Hume Hall originally housed the college library, auditorium, and chapel for the Kentucky Normal School for Colored Persons (now Kentucky State University) in Frankfort. Built in 1909 by William Sidney Pittman, this was second building erected for the first state-sponsored institution of higher learning for African Americans in Kentucky. Once commanding the crest of the hill high above downtown Frankfort and the state capitol, the green space around Hume Hall has been diminished by later buildings and roadways.

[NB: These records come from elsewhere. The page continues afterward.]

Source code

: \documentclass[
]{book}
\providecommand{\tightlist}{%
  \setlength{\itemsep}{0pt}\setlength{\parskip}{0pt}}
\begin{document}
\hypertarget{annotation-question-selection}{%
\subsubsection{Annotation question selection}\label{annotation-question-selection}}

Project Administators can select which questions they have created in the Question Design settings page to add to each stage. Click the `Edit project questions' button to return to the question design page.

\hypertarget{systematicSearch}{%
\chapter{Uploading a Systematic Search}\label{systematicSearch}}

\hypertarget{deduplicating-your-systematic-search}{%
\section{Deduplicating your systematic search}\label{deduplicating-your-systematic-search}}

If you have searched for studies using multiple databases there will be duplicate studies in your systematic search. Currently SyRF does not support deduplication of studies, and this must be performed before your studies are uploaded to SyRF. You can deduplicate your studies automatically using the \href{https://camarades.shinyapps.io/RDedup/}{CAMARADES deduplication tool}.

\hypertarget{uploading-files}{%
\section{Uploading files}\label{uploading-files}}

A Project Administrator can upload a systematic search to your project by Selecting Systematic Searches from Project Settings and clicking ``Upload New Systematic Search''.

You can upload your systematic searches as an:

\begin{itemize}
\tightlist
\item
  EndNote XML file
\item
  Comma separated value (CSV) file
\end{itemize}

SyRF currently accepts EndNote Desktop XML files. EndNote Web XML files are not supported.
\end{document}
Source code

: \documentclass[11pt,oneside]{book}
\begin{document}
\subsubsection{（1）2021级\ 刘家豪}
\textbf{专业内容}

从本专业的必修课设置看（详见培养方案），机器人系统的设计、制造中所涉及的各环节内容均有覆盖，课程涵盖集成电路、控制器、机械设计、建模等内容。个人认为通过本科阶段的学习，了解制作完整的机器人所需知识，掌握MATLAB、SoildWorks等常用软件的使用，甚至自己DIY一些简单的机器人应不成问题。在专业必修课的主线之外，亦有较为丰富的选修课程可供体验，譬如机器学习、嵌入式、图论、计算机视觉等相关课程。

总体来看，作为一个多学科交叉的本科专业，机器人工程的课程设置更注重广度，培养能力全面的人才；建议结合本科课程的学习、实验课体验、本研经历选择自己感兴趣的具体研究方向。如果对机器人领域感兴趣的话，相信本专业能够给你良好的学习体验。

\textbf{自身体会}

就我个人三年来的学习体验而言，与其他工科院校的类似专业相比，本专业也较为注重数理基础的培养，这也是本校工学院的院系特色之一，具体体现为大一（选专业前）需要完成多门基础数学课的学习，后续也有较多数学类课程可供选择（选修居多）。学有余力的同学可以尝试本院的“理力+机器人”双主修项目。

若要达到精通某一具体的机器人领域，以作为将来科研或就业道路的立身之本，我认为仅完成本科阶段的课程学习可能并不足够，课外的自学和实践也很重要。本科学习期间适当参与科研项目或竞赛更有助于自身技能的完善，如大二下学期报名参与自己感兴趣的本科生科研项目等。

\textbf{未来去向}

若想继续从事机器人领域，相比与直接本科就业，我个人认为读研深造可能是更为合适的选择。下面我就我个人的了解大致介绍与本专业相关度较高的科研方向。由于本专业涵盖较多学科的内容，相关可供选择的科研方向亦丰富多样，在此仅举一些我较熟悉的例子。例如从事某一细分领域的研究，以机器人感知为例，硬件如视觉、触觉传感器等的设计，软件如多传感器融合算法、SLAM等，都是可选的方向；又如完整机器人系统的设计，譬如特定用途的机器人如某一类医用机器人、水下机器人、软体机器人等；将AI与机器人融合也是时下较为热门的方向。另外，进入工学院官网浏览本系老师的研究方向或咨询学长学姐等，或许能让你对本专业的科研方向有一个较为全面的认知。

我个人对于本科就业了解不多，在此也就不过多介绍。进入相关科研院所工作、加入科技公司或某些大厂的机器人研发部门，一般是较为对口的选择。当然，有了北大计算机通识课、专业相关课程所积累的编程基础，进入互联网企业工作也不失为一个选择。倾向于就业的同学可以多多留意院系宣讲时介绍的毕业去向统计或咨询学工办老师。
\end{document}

Built of native limestone and designed in a variation of the Collegiate Gothic style, Hume Hall is a two-story rectangular building entirely faced in pale gray Kentucky limestone that is roughly finished and irregularly coursed with raised joints. Buttresses further the illusion of this Gothic Revival building. All of the windows have segmental arches, with the taller sash windows on the second floor indicating the additional height of that story. Above the second-story windows is an ashlar string course above a dentil band. The steeply gabled central block projects from the main body of the building, its deep porch has round-headed arches and is crowned by a crenellated parapet. The standing seam metal roof is hipped.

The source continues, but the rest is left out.